* _Task objective_: Please return exactly the lines from the top of the data through the line that contains "of the commands", and skip all pictures.

* _Stored data entries_:
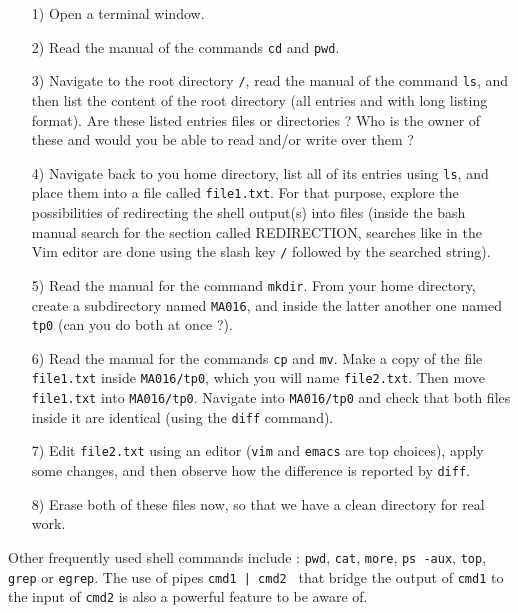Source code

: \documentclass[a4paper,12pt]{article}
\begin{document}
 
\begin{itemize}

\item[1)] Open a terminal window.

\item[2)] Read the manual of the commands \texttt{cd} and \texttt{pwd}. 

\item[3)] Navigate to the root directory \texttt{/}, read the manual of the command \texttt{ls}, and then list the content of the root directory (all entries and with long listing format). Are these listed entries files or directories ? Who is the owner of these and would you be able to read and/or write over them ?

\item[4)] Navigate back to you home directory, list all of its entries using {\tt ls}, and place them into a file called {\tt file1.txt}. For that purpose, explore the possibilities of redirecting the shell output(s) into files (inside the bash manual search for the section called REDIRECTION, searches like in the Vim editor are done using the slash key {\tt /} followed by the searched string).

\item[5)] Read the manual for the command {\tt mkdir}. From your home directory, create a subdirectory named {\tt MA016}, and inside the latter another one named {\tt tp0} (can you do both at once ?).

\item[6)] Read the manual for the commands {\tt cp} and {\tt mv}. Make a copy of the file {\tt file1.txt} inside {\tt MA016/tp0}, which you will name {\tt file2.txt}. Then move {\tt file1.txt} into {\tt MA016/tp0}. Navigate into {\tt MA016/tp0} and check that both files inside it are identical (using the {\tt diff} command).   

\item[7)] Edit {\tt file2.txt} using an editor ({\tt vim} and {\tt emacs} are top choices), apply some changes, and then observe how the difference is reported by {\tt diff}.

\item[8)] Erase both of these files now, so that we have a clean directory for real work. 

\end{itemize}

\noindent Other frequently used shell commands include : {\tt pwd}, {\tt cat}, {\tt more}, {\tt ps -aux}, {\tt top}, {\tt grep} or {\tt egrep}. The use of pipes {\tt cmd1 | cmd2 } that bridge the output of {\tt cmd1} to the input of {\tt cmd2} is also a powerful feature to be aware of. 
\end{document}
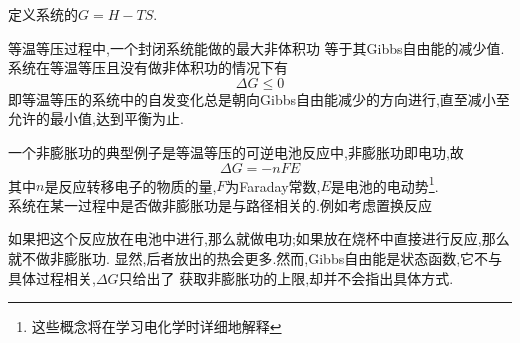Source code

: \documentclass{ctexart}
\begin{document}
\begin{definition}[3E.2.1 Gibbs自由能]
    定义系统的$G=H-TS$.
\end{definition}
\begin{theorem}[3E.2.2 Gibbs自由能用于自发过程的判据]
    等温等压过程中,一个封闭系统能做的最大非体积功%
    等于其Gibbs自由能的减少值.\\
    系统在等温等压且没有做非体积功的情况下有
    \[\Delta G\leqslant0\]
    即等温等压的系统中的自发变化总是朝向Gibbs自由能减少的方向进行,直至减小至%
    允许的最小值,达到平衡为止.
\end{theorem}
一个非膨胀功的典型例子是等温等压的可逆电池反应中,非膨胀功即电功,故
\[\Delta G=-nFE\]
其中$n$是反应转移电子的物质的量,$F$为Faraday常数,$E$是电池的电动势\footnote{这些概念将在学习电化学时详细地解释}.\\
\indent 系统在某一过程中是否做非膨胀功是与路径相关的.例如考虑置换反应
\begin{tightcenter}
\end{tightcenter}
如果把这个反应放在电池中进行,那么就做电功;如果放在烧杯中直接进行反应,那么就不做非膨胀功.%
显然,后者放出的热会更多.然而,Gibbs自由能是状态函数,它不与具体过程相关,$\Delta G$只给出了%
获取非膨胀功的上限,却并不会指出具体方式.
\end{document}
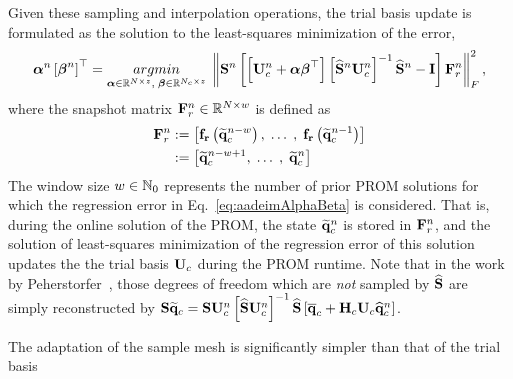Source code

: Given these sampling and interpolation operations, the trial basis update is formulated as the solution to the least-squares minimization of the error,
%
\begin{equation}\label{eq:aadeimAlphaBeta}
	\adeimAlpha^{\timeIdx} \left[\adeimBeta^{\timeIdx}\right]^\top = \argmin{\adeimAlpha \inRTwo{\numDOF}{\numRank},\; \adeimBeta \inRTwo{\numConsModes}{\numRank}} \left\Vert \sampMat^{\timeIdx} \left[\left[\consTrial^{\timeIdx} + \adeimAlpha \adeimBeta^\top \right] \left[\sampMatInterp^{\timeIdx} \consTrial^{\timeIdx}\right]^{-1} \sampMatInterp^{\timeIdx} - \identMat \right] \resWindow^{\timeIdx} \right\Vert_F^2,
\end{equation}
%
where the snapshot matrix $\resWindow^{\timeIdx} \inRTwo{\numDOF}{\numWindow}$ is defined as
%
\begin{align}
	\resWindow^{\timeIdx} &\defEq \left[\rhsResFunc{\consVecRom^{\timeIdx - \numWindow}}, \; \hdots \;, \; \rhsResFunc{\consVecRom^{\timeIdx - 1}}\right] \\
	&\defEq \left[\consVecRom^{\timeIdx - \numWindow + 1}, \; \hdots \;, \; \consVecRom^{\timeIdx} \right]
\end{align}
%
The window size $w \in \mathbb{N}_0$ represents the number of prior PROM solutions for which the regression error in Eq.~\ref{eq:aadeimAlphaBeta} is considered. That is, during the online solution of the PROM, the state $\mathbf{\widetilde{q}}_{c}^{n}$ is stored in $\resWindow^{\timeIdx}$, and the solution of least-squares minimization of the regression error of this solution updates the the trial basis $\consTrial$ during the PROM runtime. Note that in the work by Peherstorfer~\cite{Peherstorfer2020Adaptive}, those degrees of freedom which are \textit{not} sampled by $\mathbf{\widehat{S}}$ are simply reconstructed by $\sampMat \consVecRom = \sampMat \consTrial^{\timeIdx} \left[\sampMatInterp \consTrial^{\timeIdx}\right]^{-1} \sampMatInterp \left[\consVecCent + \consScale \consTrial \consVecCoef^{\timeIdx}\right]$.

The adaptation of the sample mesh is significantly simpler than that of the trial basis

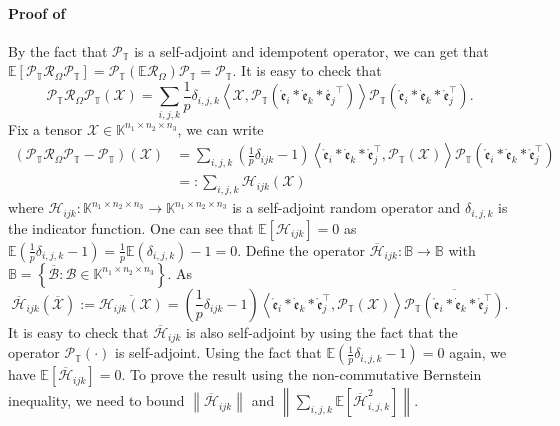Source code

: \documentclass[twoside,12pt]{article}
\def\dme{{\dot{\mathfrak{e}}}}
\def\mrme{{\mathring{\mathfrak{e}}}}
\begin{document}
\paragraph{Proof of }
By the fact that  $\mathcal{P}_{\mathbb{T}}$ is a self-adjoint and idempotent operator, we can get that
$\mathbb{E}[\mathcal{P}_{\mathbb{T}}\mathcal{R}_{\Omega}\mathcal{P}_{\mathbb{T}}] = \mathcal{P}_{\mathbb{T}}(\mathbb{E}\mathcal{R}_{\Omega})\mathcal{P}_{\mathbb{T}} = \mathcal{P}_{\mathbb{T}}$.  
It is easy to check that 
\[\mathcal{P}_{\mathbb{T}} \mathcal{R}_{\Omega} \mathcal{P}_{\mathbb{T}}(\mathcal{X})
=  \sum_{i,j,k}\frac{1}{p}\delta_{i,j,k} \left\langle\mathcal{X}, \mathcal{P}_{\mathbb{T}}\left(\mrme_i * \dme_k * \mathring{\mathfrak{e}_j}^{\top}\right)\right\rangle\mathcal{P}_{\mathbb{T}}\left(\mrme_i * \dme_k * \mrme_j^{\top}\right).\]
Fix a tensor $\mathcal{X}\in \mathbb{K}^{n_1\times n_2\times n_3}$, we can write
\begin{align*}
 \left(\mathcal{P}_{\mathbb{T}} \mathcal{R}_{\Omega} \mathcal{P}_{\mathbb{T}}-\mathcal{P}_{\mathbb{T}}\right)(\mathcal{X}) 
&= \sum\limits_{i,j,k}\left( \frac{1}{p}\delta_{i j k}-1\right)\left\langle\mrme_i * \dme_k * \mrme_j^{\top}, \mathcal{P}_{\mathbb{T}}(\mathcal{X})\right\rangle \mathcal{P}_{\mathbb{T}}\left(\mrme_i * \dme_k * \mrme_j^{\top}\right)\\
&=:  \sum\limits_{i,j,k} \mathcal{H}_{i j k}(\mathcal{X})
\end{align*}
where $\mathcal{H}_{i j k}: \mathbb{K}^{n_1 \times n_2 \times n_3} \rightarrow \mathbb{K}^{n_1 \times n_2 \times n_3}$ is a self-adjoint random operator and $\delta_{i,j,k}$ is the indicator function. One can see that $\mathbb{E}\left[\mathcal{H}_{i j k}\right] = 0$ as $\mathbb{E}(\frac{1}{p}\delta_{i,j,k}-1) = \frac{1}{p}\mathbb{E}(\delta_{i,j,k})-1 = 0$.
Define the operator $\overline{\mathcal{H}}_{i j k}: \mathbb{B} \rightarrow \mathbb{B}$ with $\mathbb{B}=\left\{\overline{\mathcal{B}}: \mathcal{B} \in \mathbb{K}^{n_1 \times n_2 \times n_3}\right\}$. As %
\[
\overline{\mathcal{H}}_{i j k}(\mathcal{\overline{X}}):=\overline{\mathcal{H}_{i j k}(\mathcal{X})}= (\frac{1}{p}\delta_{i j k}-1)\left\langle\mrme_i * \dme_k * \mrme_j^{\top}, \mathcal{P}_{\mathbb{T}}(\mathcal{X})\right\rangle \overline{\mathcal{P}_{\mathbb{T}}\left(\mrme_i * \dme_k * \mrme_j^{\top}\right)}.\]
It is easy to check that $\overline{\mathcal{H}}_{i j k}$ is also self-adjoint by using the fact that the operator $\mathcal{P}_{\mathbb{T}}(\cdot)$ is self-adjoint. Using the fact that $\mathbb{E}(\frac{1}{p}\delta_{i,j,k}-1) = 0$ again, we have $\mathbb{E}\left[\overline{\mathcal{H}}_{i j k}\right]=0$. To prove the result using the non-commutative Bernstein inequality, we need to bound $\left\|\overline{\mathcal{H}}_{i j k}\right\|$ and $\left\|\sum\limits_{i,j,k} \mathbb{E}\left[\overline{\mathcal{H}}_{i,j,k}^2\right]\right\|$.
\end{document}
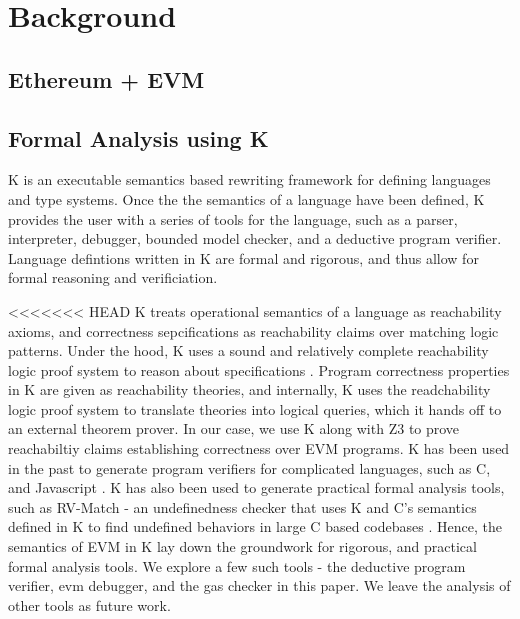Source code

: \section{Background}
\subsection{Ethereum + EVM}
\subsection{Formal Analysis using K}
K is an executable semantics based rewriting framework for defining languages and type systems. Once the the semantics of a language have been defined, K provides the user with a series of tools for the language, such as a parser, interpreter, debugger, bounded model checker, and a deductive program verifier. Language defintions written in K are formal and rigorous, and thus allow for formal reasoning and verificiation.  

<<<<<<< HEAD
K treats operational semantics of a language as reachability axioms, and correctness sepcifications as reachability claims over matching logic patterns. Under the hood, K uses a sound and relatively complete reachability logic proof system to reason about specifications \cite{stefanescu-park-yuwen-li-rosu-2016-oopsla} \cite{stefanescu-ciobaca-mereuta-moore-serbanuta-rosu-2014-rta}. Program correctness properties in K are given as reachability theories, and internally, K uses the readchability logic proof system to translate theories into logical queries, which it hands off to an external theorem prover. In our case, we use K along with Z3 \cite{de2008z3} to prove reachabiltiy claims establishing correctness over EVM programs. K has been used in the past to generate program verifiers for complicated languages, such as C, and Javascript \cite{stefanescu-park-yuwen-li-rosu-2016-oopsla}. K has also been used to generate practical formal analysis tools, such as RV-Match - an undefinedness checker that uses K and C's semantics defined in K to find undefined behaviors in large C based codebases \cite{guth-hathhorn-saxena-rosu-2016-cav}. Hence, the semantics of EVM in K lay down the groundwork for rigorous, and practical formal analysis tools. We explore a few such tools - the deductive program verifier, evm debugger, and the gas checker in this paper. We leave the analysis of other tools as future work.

* _Solution to the problem_:
Source code

: \documentclass[a4paper,12pt]{article}
\begin{document}
 
\begin{itemize}

\item[1)] Open a terminal window.

\item[2)] Read the manual of the commands \texttt{cd} and \texttt{pwd}. 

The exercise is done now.